Mike Anderson

Posted on May 24

Building a Local AI SOC Analyst on an M1 MacBook Pro

#ai #soc #harness #aimodel

How I solved a real SOC operations problem for Datadog, AWS, Cloudflare, Sysdig, PagerDuty with an AI runner, a local AI harness with a tricky model selection process

Executive Summary

We started with a practical SOC problem: build an AI-based SOC analyst that runs locally on an M1 MacBook Pro and helps with daily security operations across an existing cloud-native monitoring and alerting stack.

The environment already had strong telemetry and alerting coverage:

AWS CloudTrail
AWS Security Hub
Route53 VPC DNS Firewall
SES
SNS
Cloudflare logs
Application logs
GitHub audit logs crawler
Datadog Cloud Security detections
Datadog monitors for Kubernetes and AWS metrics
Datadog dashboards covering many SOC use cases
Sysdig runtime policies for Kubernetes
PagerDuty alert routing

The problem was not lack of logs or alerts. The real challenge was analyst workflow. The SOC still needed a repeatable way to review alerts, correlate evidence, summarize findings, identify missing context, and produce daily security notes without manually jumping between tools every time.

The working solution became a local AI SOC analyst pattern:

Ollama                Local model runner
llama3.2:3b           Stable default model for M1 daily SOC work
qwen3:8b              Optional larger model for focused deeper analysis
Python harness        SOC workflow, prompts, guardrails, and integrations
AI runner CLI         Analyst-facing command-line interface
Datadog               Primary log, signal, dashboard, and monitoring source
PagerDuty             Alert and incident routing source
Sysdig                Separate runtime policy signal source
Human analyst         Final decision authority

The important lesson was that the model alone was not the solution. The working solution came from combining the right model, a controlled harness, bounded prompts, use-case-driven analysis, and realistic expectations about local MacBook hardware.

The Original Problem

The goal was to build a local AI-based SOC analyst on an M1 MacBook Pro.

The main telemetry flow looked like this:

AWS CloudTrail
AWS Security Hub
Route53 VPC DNS Firewall
SES
SNS
Cloudflare logs
Application logs
GitHub audit logs crawler
        |
        v
Datadog
        |
        v
Datadog Cloud Security rules
Datadog monitors
Datadog dashboards
        |
        v
PagerDuty

Sysdig was separate:

Kubernetes runtime activity
        |
        v
Sysdig runtime policies
        |
        v
PagerDuty

That distinction mattered. Datadog was the central place for logs, detections, monitors, and dashboards. Sysdig was not sending its logs to Datadog, so Sysdig alerts had to be treated as a separate runtime security signal path.
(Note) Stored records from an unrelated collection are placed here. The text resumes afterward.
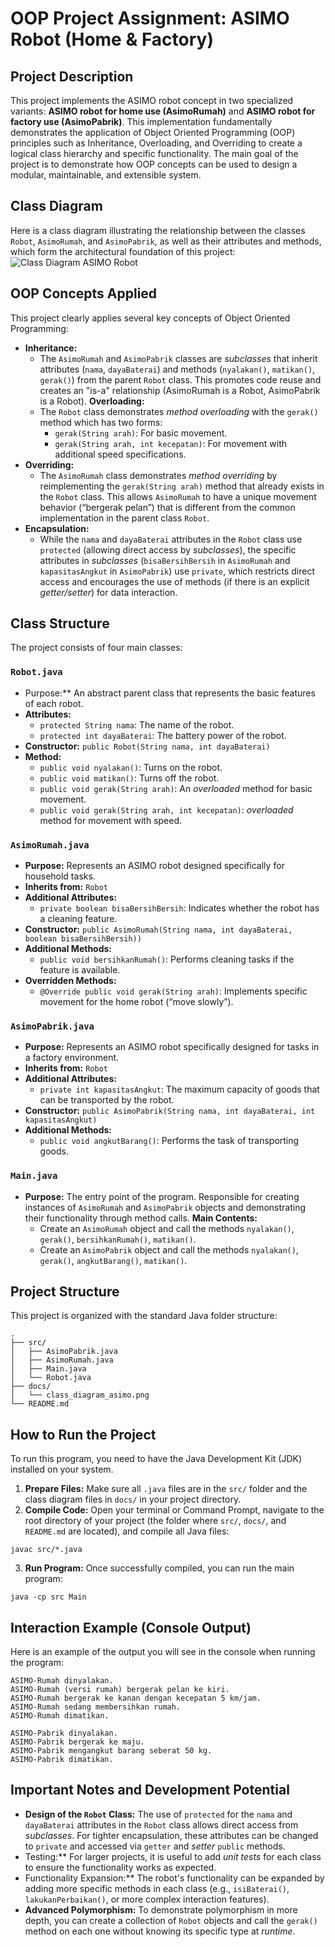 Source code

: # OOP Project Assignment: ASIMO Robot (Home & Factory)
## Project Description
This project implements the ASIMO robot concept in two specialized variants: **ASIMO robot for home use (AsimoRumah)** and **ASIMO robot for factory use (AsimoPabrik)**. This implementation fundamentally demonstrates the application of Object Oriented Programming (OOP) principles such as Inheritance, Overloading, and Overriding to create a logical class hierarchy and specific functionality.
The main goal of the project is to demonstrate how OOP concepts can be used to design a modular, maintainable, and extensible system.
## Class Diagram
Here is a class diagram illustrating the relationship between the classes `Robot`, `AsimoRumah`, and `AsimoPabrik`, as well as their attributes and methods, which form the architectural foundation of this project:
![Class Diagram ASIMO Robot](docs/class_diagram_asimo.png)
## OOP Concepts Applied
This project clearly applies several key concepts of Object Oriented Programming:
* **Inheritance:**
    * The `AsimoRumah` and `AsimoPabrik` classes are *subclasses* that inherit attributes (`nama`, `dayaBaterai`) and methods (`nyalakan()`, `matikan()`, `gerak()`) from the parent `Robot` class. This promotes code reuse and creates an "is-a" relationship (AsimoRumah is a Robot, AsimoPabrik is a Robot).
**Overloading:**
    * The `Robot` class demonstrates *method overloading* with the `gerak()` method which has two forms:
        * `gerak(String arah)`: For basic movement.
        * `gerak(String arah, int kecepatan)`: For movement with additional speed specifications.
* **Overriding:**
    * The `AsimoRumah` class demonstrates *method overriding* by reimplementing the `gerak(String arah)` method that already exists in the `Robot` class. This allows `AsimoRumah` to have a unique movement behavior (“bergerak pelan”) that is different from the common implementation in the parent class `Robot`.
* **Encapsulation:**
    * While the `nama` and `dayaBaterai` attributes in the `Robot` class use `protected` (allowing direct access by *subclasses*), the specific attributes in *subclasses* (`bisaBersihBersih` in `AsimoRumah` and `kapasitasAngkut` in `AsimoPabrik`) use `private`, which restricts direct access and encourages the use of methods (if there is an explicit *getter/setter*) for data interaction.
## Class Structure
The project consists of four main classes:
### `Robot.java`
* Purpose:** An abstract parent class that represents the basic features of each robot.
* **Attributes:**
    * `protected String nama`: The name of the robot.
    * `protected int dayaBaterai`: The battery power of the robot.
* **Constructor:** `public Robot(String nama, int dayaBaterai)`
* **Method:**
    * `public void nyalakan()`: Turns on the robot.
    * `public void matikan()`: Turns off the robot.
    * `public void gerak(String arah)`: An *overloaded* method for basic movement.
    * `public void gerak(String arah, int kecepatan)`: *overloaded* method for movement with speed.
### `AsimoRumah.java`
* **Purpose:** Represents an ASIMO robot designed specifically for household tasks.
* **Inherits from:** `Robot`
* **Additional Attributes:**
    * `private boolean bisaBersihBersih`: Indicates whether the robot has a cleaning feature.
* **Constructor:** `public AsimoRumah(String nama, int dayaBaterai, boolean bisaBersihBersih))`
* **Additional Methods:**
    * `public void bersihkanRumah()`: Performs cleaning tasks if the feature is available.
* **Overridden Methods:**
    * `@Override public void gerak(String arah)`: Implements specific movement for the home robot (“move slowly”).
### `AsimoPabrik.java`
* **Purpose:** Represents an ASIMO robot specifically designed for tasks in a factory environment.
* **Inherits from:** `Robot`
* **Additional Attributes:**
    * `private int kapasitasAngkut`: The maximum capacity of goods that can be transported by the robot.
* **Constructor:** `public AsimoPabrik(String nama, int dayaBaterai, int kapasitasAngkut)`
* **Additional Methods:**
    * `public void angkutBarang()`: Performs the task of transporting goods.
### `Main.java`
* **Purpose:** The entry point of the program. Responsible for creating instances of `AsimoRumah` and `AsimoPabrik` objects and demonstrating their functionality through method calls.
**Main Contents:**
    * Create an `AsimoRumah` object and call the methods `nyalakan()`, `gerak()`, `bersihkanRumah()`, `matikan()`.
    * Create an `AsimoPabrik` object and call the methods `nyalakan()`, `gerak()`, `angkutBarang()`, `matikan()`.
## Project Structure
This project is organized with the standard Java folder structure:
```
.
├── src/
│   ├── AsimoPabrik.java
│   ├── AsimoRumah.java
│   ├── Main.java
│   └── Robot.java
├── docs/
│   └── class_diagram_asimo.png 
└── README.md
```
## How to Run the Project
To run this program, you need to have the Java Development Kit (JDK) installed on your system.
1.  **Prepare Files:**
 Make sure all `.java` files are in the `src/` folder and the class diagram files in `docs/` in your project directory.
2.  **Compile Code:**
 Open your terminal or Command Prompt, navigate to the root directory of your project (the folder where `src/`, `docs/`, and `README.md` are located), and compile all Java files:
 ```
 javac src/*.java
 ```
3.  **Run Program:**
 Once successfully compiled, you can run the main program:
 ```
 java -cp src Main
 ```
## Interaction Example (Console Output)
Here is an example of the output you will see in the console when running the program:
```
ASIMO-Rumah dinyalakan.
ASIMO-Rumah (versi rumah) bergerak pelan ke kiri.
ASIMO-Rumah bergerak ke kanan dengan kecepatan 5 km/jam.
ASIMO-Rumah sedang membersihkan rumah.
ASIMO-Rumah dimatikan.

ASIMO-Pabrik dinyalakan.
ASIMO-Pabrik bergerak ke maju.
ASIMO-Pabrik mengangkut barang seberat 50 kg.
ASIMO-Pabrik dimatikan.
```
## Important Notes and Development Potential
* **Design of the `Robot` Class:** The use of `protected` for the `nama` and `dayaBaterai` attributes in the `Robot` class allows direct access from *subclasses*. For tighter encapsulation, these attributes can be changed to `private` and accessed via `getter` and *setter* `public` methods.
* Testing:** For larger projects, it is useful to add *unit tests* for each class to ensure the functionality works as expected.
* Functionality Expansion:** The robot's functionality can be expanded by adding more specific methods in each class (e.g., `isiBaterai()`, `lakukanPerbaikan()`, or more complex interaction features).
* **Advanced Polymorphism:** To demonstrate polymorphism in more depth, you can create a collection of `Robot` objects and call the `gerak()` method on each one without knowing its specific type at *runtime*.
The expected solution was not a generic local chatbot. The expected solution was a repeatable local SOC assistant that could support:

Daily SOC review
Alert triage
CloudTrail analysis
AWS Security Hub finding review
Route53 DNS Firewall activity review
SES and SNS activity review
Cloudflare security event review
GitHub audit log review
Application log review
PagerDuty incident summarization
Sysdig runtime alert review
SOC note drafting
Recommended follow-up queries

Key Design Decision: AI Should Not Replace Detection

We made one important architectural decision early: the local AI model should not become the detector.

Datadog and Sysdig already perform that role:

Datadog receives logs and metrics.
Datadog Cloud Security rules generate security signals.
Datadog monitors detect operational and Kubernetes-related issues.
Sysdig runtime policies detect Kubernetes runtime policy violations.
PagerDuty routes alerts from Datadog and Sysdig.

The local AI should sit above those systems as a triage and analysis layer.

That means the AI helps answer:

What happened?
Which user, workload, IP, service, account, repository, or API was involved?
Is this likely malicious, expected change, duplicate, benign true positive, or false positive?
What evidence is missing?
Which Datadog queries should be run next?
Should this be escalated?
What should the SOC note say?
Is containment recommended, and does it require human approval?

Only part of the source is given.